Required work:
When a line in the records includes the string "below", it goes into the tally; report that tally alone.

Exercise inputs:

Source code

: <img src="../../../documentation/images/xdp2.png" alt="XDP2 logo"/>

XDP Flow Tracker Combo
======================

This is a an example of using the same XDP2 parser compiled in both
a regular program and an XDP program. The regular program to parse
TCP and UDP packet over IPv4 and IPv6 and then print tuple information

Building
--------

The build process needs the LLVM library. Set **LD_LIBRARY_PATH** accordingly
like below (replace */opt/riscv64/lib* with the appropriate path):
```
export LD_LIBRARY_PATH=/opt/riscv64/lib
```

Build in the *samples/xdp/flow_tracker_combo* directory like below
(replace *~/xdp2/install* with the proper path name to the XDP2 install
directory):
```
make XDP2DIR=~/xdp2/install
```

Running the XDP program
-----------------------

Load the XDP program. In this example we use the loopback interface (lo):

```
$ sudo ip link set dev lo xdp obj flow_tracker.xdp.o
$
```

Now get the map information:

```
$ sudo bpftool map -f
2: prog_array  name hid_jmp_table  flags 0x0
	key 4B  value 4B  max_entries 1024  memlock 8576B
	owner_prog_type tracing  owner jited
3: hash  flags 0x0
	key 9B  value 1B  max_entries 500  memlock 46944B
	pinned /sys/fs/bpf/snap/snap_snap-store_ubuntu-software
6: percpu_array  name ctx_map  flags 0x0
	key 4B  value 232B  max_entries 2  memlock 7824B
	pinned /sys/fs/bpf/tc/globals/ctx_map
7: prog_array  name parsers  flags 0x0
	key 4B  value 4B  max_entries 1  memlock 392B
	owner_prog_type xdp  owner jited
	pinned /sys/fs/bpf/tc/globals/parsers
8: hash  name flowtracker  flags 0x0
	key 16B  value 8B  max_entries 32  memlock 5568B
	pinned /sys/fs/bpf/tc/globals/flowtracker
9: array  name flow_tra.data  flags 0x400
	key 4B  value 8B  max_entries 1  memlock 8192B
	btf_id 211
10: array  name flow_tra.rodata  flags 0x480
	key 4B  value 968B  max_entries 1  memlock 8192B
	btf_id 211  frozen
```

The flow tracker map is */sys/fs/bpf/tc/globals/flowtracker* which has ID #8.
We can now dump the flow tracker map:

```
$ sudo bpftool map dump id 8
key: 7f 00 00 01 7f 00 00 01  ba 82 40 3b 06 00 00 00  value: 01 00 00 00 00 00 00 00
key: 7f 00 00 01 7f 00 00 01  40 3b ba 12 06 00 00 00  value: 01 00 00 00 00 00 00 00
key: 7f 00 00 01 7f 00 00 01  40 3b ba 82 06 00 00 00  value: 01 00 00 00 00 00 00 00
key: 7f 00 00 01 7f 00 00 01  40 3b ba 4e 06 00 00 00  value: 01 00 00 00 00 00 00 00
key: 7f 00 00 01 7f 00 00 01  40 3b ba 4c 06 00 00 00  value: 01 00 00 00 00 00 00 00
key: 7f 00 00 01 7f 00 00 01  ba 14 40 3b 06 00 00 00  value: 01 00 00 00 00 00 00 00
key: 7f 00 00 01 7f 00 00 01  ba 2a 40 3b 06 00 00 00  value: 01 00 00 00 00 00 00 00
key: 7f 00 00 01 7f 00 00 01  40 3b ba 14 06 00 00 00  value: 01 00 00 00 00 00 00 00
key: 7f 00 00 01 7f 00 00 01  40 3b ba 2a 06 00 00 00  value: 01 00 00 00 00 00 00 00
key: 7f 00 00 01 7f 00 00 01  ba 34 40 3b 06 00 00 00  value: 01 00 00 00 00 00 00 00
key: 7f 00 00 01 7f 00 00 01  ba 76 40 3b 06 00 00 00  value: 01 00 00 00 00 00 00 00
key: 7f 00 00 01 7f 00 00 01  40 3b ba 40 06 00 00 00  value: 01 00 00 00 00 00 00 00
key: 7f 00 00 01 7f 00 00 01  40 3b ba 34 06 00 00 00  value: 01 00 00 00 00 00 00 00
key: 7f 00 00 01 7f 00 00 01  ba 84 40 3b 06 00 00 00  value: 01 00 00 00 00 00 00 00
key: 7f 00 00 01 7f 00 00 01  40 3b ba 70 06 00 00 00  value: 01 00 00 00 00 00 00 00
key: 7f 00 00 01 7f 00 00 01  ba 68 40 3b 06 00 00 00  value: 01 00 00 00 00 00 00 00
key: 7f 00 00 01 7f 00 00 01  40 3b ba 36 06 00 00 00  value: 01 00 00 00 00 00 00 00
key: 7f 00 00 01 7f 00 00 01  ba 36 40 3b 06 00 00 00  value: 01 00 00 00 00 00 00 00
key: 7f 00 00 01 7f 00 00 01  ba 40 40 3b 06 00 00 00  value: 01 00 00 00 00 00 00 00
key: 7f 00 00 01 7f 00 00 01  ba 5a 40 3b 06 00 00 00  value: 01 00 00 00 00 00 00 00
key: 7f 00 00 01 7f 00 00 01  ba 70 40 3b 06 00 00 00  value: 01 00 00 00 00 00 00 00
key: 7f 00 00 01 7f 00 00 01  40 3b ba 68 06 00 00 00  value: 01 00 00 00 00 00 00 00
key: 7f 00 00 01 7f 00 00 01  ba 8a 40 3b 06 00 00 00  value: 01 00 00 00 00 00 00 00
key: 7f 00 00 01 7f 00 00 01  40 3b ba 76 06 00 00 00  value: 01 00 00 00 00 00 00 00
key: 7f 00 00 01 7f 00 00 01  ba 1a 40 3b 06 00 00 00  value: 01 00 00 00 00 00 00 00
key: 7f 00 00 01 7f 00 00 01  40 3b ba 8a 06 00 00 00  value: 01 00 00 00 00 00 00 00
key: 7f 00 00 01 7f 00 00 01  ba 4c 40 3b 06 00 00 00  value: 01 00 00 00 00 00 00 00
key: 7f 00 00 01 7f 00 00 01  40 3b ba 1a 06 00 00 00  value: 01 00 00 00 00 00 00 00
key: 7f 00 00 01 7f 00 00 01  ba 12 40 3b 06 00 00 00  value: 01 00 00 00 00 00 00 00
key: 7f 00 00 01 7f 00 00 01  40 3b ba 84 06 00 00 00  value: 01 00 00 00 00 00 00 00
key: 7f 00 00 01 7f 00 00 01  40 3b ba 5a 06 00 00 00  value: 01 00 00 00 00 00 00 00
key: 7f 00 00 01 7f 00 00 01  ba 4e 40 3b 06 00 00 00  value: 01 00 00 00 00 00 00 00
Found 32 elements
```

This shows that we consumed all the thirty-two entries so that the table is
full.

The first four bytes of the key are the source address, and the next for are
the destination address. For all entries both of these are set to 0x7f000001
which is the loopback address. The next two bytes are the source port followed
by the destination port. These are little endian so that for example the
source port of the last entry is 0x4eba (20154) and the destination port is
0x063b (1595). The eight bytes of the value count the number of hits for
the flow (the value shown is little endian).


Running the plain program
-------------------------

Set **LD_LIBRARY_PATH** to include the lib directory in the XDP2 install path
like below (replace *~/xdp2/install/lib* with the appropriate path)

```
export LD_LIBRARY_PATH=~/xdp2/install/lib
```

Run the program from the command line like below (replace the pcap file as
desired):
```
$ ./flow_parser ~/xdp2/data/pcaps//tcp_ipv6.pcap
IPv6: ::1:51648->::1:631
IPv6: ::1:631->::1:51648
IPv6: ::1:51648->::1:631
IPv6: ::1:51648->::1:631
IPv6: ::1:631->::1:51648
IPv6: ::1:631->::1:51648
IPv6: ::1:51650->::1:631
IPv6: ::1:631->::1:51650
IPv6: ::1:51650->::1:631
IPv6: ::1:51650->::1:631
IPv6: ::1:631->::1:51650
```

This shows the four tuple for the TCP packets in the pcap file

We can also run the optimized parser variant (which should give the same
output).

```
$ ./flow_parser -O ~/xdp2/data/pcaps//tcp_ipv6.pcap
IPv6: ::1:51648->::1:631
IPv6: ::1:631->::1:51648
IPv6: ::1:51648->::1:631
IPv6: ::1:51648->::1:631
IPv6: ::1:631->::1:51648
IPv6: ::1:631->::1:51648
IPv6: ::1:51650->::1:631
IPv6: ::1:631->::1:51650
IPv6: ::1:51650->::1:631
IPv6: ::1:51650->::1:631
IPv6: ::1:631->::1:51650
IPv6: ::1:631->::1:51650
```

Output for this task:
4